● Prompt:
The expected response is an exact repetition of every record, with images excluded.

Saved entries

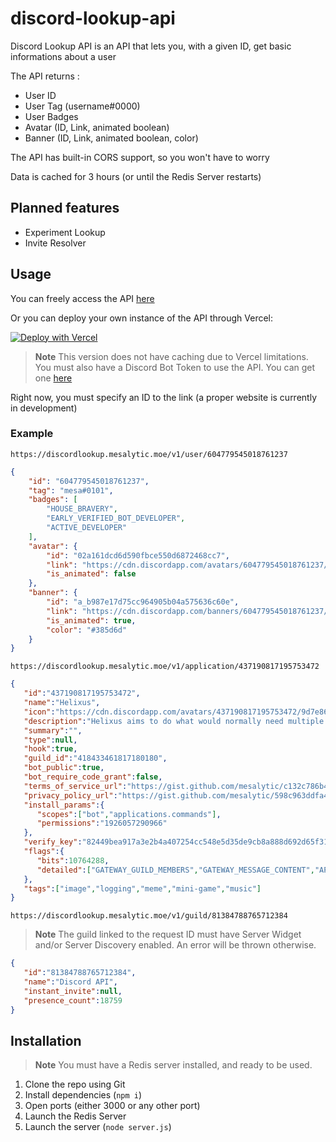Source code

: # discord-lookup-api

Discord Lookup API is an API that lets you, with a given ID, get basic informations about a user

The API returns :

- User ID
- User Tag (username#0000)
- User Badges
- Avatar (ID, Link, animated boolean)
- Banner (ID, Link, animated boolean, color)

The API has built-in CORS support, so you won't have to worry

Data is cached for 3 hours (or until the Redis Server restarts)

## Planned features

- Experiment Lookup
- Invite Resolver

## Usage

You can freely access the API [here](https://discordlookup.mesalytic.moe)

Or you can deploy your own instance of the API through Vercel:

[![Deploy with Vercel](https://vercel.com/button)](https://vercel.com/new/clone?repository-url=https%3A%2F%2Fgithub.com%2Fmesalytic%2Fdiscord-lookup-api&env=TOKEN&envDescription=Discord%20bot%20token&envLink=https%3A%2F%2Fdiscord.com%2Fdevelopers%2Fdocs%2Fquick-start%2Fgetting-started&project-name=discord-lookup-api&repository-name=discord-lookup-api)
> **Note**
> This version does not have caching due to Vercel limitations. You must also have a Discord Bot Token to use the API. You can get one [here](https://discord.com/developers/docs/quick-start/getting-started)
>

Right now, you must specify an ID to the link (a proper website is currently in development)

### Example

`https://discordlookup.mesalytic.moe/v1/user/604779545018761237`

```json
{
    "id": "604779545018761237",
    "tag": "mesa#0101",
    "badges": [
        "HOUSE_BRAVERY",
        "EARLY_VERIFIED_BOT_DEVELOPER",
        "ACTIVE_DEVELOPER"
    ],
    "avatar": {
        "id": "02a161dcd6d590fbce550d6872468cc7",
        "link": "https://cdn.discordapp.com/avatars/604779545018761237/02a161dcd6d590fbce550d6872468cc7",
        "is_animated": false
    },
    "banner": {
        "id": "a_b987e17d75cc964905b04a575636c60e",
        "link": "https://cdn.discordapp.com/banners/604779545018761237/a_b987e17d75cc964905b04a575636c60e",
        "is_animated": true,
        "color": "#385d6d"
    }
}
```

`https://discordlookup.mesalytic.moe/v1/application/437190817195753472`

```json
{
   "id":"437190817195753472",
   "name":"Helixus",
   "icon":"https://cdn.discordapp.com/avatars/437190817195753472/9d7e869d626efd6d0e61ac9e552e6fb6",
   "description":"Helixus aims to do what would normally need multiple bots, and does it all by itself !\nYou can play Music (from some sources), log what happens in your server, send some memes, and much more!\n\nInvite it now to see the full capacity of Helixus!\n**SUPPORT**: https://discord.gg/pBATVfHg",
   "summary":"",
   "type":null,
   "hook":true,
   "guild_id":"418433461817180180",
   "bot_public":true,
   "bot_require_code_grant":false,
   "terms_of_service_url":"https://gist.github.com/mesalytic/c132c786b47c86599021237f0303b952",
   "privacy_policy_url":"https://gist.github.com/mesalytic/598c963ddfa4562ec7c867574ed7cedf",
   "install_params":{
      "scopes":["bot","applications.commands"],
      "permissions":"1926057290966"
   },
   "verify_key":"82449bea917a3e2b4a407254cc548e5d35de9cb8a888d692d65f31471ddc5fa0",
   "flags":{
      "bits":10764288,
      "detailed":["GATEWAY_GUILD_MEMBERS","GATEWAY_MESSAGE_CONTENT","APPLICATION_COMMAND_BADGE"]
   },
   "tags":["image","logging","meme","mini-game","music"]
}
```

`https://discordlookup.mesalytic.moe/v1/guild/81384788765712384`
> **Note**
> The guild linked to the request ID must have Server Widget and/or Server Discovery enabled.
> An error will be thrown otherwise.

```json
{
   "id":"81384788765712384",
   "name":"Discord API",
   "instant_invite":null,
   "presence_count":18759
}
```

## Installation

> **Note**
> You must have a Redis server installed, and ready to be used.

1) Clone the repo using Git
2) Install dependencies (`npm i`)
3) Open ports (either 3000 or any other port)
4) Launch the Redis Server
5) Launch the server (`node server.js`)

● Your solution:
Source code

: # discord-lookup-api

Discord Lookup API is an API that lets you, with a given ID, get basic informations about a user

The API returns :

- User ID
- User Tag (username#0000)
- User Badges
- Avatar (ID, Link, animated boolean)
- Banner (ID, Link, animated boolean, color)

The API has built-in CORS support, so you won't have to worry

Data is cached for 3 hours (or until the Redis Server restarts)

## Planned features

- Experiment Lookup
- Invite Resolver

## Usage

You can freely access the API [here](https://discordlookup.mesalytic.moe)

Or you can deploy your own instance of the API through Vercel:

[![Deploy with Vercel](https://vercel.com/button)](https://vercel.com/new/clone?repository-url=https%3A%2F%2Fgithub.com%2Fmesalytic%2Fdiscord-lookup-api&env=TOKEN&envDescription=Discord%20bot%20token&envLink=https%3A%2F%2Fdiscord.com%2Fdevelopers%2Fdocs%2Fquick-start%2Fgetting-started&project-name=discord-lookup-api&repository-name=discord-lookup-api)
> **Note**
> This version does not have caching due to Vercel limitations. You must also have a Discord Bot Token to use the API. You can get one [here](https://discord.com/developers/docs/quick-start/getting-started)
>

Right now, you must specify an ID to the link (a proper website is currently in development)

### Example

`https://discordlookup.mesalytic.moe/v1/user/604779545018761237`

```json
{
    "id": "604779545018761237",
    "tag": "mesa#0101",
    "badges": [
        "HOUSE_BRAVERY",
        "EARLY_VERIFIED_BOT_DEVELOPER",
        "ACTIVE_DEVELOPER"
    ],
    "avatar": {
        "id": "02a161dcd6d590fbce550d6872468cc7",
        "link": "https://cdn.discordapp.com/avatars/604779545018761237/02a161dcd6d590fbce550d6872468cc7",
        "is_animated": false
    },
    "banner": {
        "id": "a_b987e17d75cc964905b04a575636c60e",
        "link": "https://cdn.discordapp.com/banners/604779545018761237/a_b987e17d75cc964905b04a575636c60e",
        "is_animated": true,
        "color": "#385d6d"
    }
}
```

`https://discordlookup.mesalytic.moe/v1/application/437190817195753472`

```json
{
   "id":"437190817195753472",
   "name":"Helixus",
   "icon":"https://cdn.discordapp.com/avatars/437190817195753472/9d7e869d626efd6d0e61ac9e552e6fb6",
   "description":"Helixus aims to do what would normally need multiple bots, and does it all by itself !\nYou can play Music (from some sources), log what happens in your server, send some memes, and much more!\n\nInvite it now to see the full capacity of Helixus!\n**SUPPORT**: https://discord.gg/pBATVfHg",
   "summary":"",
   "type":null,
   "hook":true,
   "guild_id":"418433461817180180",
   "bot_public":true,
   "bot_require_code_grant":false,
   "terms_of_service_url":"https://gist.github.com/mesalytic/c132c786b47c86599021237f0303b952",
   "privacy_policy_url":"https://gist.github.com/mesalytic/598c963ddfa4562ec7c867574ed7cedf",
   "install_params":{
      "scopes":["bot","applications.commands"],
      "permissions":"1926057290966"
   },
   "verify_key":"82449bea917a3e2b4a407254cc548e5d35de9cb8a888d692d65f31471ddc5fa0",
   "flags":{
      "bits":10764288,
      "detailed":["GATEWAY_GUILD_MEMBERS","GATEWAY_MESSAGE_CONTENT","APPLICATION_COMMAND_BADGE"]
   },
   "tags":["image","logging","meme","mini-game","music"]
}
```

`https://discordlookup.mesalytic.moe/v1/guild/81384788765712384`
> **Note**
> The guild linked to the request ID must have Server Widget and/or Server Discovery enabled.
> An error will be thrown otherwise.

```json
{
   "id":"81384788765712384",
   "name":"Discord API",
   "instant_invite":null,
   "presence_count":18759
}
```

## Installation

> **Note**
> You must have a Redis server installed, and ready to be used.

1) Clone the repo using Git
2) Install dependencies (`npm i`)
3) Open ports (either 3000 or any other port)
4) Launch the Redis Server
5) Launch the server (`node server.js`)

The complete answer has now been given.